My dissertation examines this problem through both traditional philosophical analysis and through empirical methods. I used the ‘three paper’ model instead of the more traditional monograph model for my dissertation. In the first section, I argue that citation bias represents an epistemic injustice against women: women are prevented from being treated as epistemic agents (or less fancily, people who know things that others might like to learn). In the next section, I argue that a scientific community where citation bias occurs is one that is epistemically inferior to one where it does not, and scientists have an obligation to improve the practices of their community as a result. In the final section, I built an agent based model to try and quantify some of the harms that women who are discriminated against face, especially as the use of citation metrics increases in science.
I knew for the last few years of my PhD that I did not want to compete for an academic position in philosophy. I love philosophy, but it has never loved me back. I was and continue to be unwilling to make the sacrifices necessary to succeed on the academic job market. I am not willing to take the risk of investing multiple years into posts docs, VAPs, and adjuncting to never actually succeed in finding a permanent position or to only find security at a job in a place I don’t want to live.

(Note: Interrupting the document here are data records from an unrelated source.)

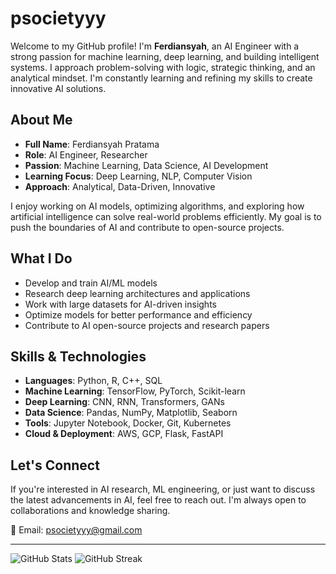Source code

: # psocietyyy

Welcome to my GitHub profile! I'm **Ferdiansyah**, an AI Engineer with a strong passion for machine learning, deep learning, and building intelligent systems. I approach problem-solving with logic, strategic thinking, and an analytical mindset. I'm constantly learning and refining my skills to create innovative AI solutions.

## About Me

- **Full Name**: Ferdiansyah Pratama  
- **Role**: AI Engineer, Researcher  
- **Passion**: Machine Learning, Data Science, AI Development  
- **Learning Focus**: Deep Learning, NLP, Computer Vision  
- **Approach**: Analytical, Data-Driven, Innovative  

I enjoy working on AI models, optimizing algorithms, and exploring how artificial intelligence can solve real-world problems efficiently. My goal is to push the boundaries of AI and contribute to open-source projects.

## What I Do

- Develop and train AI/ML models  
- Research deep learning architectures and applications  
- Work with large datasets for AI-driven insights  
- Optimize models for better performance and efficiency  
- Contribute to AI open-source projects and research papers  

## Skills & Technologies

- **Languages**: Python, R, C++, SQL  
- **Machine Learning**: TensorFlow, PyTorch, Scikit-learn  
- **Deep Learning**: CNN, RNN, Transformers, GANs  
- **Data Science**: Pandas, NumPy, Matplotlib, Seaborn  
- **Tools**: Jupyter Notebook, Docker, Git, Kubernetes  
- **Cloud & Deployment**: AWS, GCP, Flask, FastAPI  

## Let's Connect

If you're interested in AI research, ML engineering, or just want to discuss the latest advancements in AI, feel free to reach out. I'm always open to collaborations and knowledge sharing.  

📧 Email: [psocietyyy@gmail.com](#)  

---
<img src="https://github-readme-stats.vercel.app/api?username=psocietyyy&show_icons=true&theme=vue-dark" alt="GitHub Stats" />
<img src="https://github-readme-streak-stats.herokuapp.com/?user=psocietyyy&theme=vue-dark" alt="GitHub Streak" />

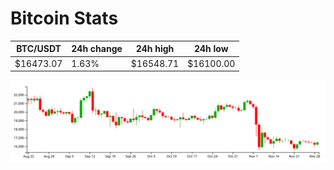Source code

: # Bitcoin Stats

BTC/USDT|24h change|24h high|24h low|
|---|---|---|---|
|$16473.07|1.63%|$16548.71|$16100.00|

<img src="./chart.svg">
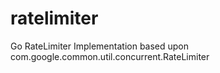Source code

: # ratelimiter
Go RateLimiter Implementation based upon com.google.common.util.concurrent.RateLimiter
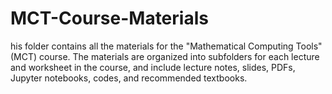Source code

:# MCT-Course-Materials
his folder contains all the materials for the "Mathematical Computing Tools" (MCT) course. The materials are organized into subfolders for each lecture and worksheet in the course, and include lecture notes,  slides, PDFs, Jupyter notebooks, codes, and recommended textbooks.
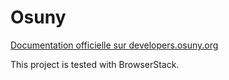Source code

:# Osuny

[Documentation officielle sur developers.osuny.org](https://developers.osuny.org/docs/website/)

This project is tested with BrowserStack.
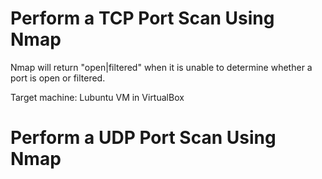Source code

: # Perform a TCP Port Scan Using Nmap

Nmap will return "open|filtered" when it is unable to determine whether a port is open or filtered.

Target machine: Lubuntu VM in VirtualBox











# Perform a UDP Port Scan Using Nmap




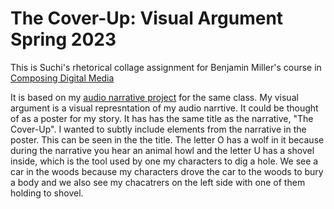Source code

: # The Cover-Up: Visual Argument Spring 2023
This is Suchi's rhetorical collage assignment for Benjamin Miller's course in [Composing Digital Media](https://benmiller314.github.io/cdm2023spring/)

It is based on my [audio narrative project](https://github.com/suchiattota/audio-narrative-2023spring) for the same class.
My visual argument is a visual represntation of my audio narrtive. It could be thought of as a poster for my story. It has has the same title as the narrative, "The Cover-Up". I wanted to subtly include elements from the narrative in the poster. This can be seen in the the title. The letter O has a wolf in it because during the narrative you hear an animal howl and the letter U has a shovel inside, which is the tool used by one my characters to dig a hole. We see a car in the woods because my characters drove the car to the woods to bury a body and we also see my chacatrers on the left side with one of them holding to shovel.
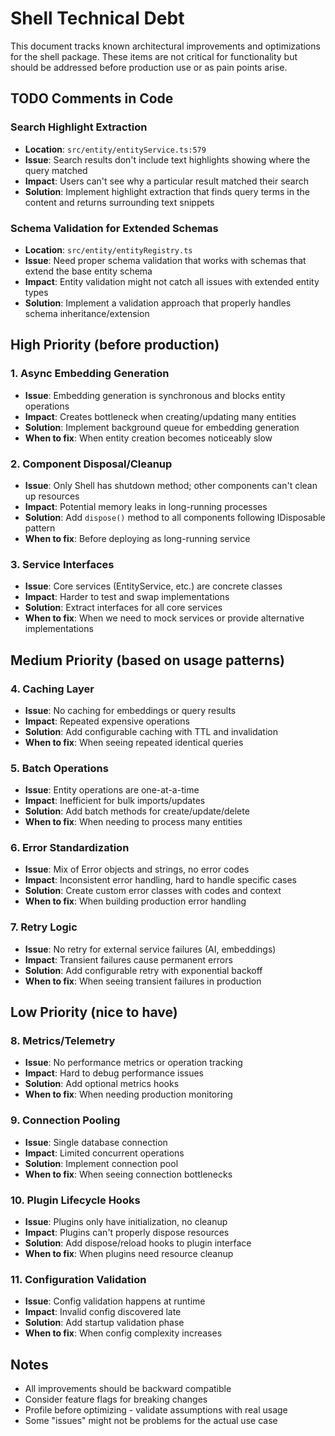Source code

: # Shell Technical Debt

This document tracks known architectural improvements and optimizations for the shell package. These items are not critical for functionality but should be addressed before production use or as pain points arise.

## TODO Comments in Code

### Search Highlight Extraction
- **Location**: `src/entity/entityService.ts:579`
- **Issue**: Search results don't include text highlights showing where the query matched
- **Impact**: Users can't see why a particular result matched their search
- **Solution**: Implement highlight extraction that finds query terms in the content and returns surrounding text snippets

### Schema Validation for Extended Schemas  
- **Location**: `src/entity/entityRegistry.ts`
- **Issue**: Need proper schema validation that works with schemas that extend the base entity schema
- **Impact**: Entity validation might not catch all issues with extended entity types
- **Solution**: Implement a validation approach that properly handles schema inheritance/extension

## High Priority (before production)

### 1. Async Embedding Generation

- **Issue**: Embedding generation is synchronous and blocks entity operations
- **Impact**: Creates bottleneck when creating/updating many entities
- **Solution**: Implement background queue for embedding generation
- **When to fix**: When entity creation becomes noticeably slow

### 2. Component Disposal/Cleanup

- **Issue**: Only Shell has shutdown method; other components can't clean up resources
- **Impact**: Potential memory leaks in long-running processes
- **Solution**: Add `dispose()` method to all components following IDisposable pattern
- **When to fix**: Before deploying as long-running service

### 3. Service Interfaces

- **Issue**: Core services (EntityService, etc.) are concrete classes
- **Impact**: Harder to test and swap implementations
- **Solution**: Extract interfaces for all core services
- **When to fix**: When we need to mock services or provide alternative implementations

## Medium Priority (based on usage patterns)

### 4. Caching Layer

- **Issue**: No caching for embeddings or query results
- **Impact**: Repeated expensive operations
- **Solution**: Add configurable caching with TTL and invalidation
- **When to fix**: When seeing repeated identical queries

### 5. Batch Operations

- **Issue**: Entity operations are one-at-a-time
- **Impact**: Inefficient for bulk imports/updates
- **Solution**: Add batch methods for create/update/delete
- **When to fix**: When needing to process many entities

### 6. Error Standardization

- **Issue**: Mix of Error objects and strings, no error codes
- **Impact**: Inconsistent error handling, hard to handle specific cases
- **Solution**: Create custom error classes with codes and context
- **When to fix**: When building production error handling

### 7. Retry Logic

- **Issue**: No retry for external service failures (AI, embeddings)
- **Impact**: Transient failures cause permanent errors
- **Solution**: Add configurable retry with exponential backoff
- **When to fix**: When seeing transient failures in production

## Low Priority (nice to have)

### 8. Metrics/Telemetry

- **Issue**: No performance metrics or operation tracking
- **Impact**: Hard to debug performance issues
- **Solution**: Add optional metrics hooks
- **When to fix**: When needing production monitoring

### 9. Connection Pooling

- **Issue**: Single database connection
- **Impact**: Limited concurrent operations
- **Solution**: Implement connection pool
- **When to fix**: When seeing connection bottlenecks

### 10. Plugin Lifecycle Hooks

- **Issue**: Plugins only have initialization, no cleanup
- **Impact**: Plugins can't properly dispose resources
- **Solution**: Add dispose/reload hooks to plugin interface
- **When to fix**: When plugins need resource cleanup

### 11. Configuration Validation

- **Issue**: Config validation happens at runtime
- **Impact**: Invalid config discovered late
- **Solution**: Add startup validation phase
- **When to fix**: When config complexity increases

## Notes

- All improvements should be backward compatible
- Consider feature flags for breaking changes
- Profile before optimizing - validate assumptions with real usage
- Some "issues" might not be problems for the actual use case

I successfully found a job outside of academia. I work as a research analyst for a tech company. The company has brands around housing, cars, and people search. My team generates content that improves the SEO of those brands. To do so, we conduct data studies with publicly available data sets to find newsworthy insights connected to the company’s brands. My first study was on electricity prices. It does use some of the quantitative skills I developed in the last chapter of my dissertation, but it also generally requires strong analysis skills (something philosophers have in spades!).
Even though I’ve left academic philosophy, I still have a few lingering philosophical projects I want to pursue. In particular, I’m interested in applying philosophical methods to problems of AI. AI ethics is a growing field that draws on the insights of a wide variety of disciplines, although philosophers have not been at the forefront, despite generally being the experts on ethics.
I spent the last few years of my PhD working on the ethics of another emerging technology: neural tech. As a neuroethics researcher with the Center for Neural Technology at the University of Washington, I worked on projects where I had the opportunity to talk to neural tech researchers about how ethics does and should shape their research. The research group I worked with is developing a report for publication about how to effectively integrate ethics into novel research that we hope will be helpful to academic research centers (and any interested industry research labs, too!).
But approaching AI as a philosopher of science and epistemologist can help make sense of some of the developing problems of AI. In particular, I think focusing more on the structures of AI communities and the impacts of industry being the primary source of funding for AI research are more productive than just focusing on the ethical issues that are often in many ways downstream of the causes. Luckily, philosophers of science are very interested in both of those topics, and I want to bring some of the most valuable insights from those bodies of literature to discussions of AI.
I hope to write updates here regularly!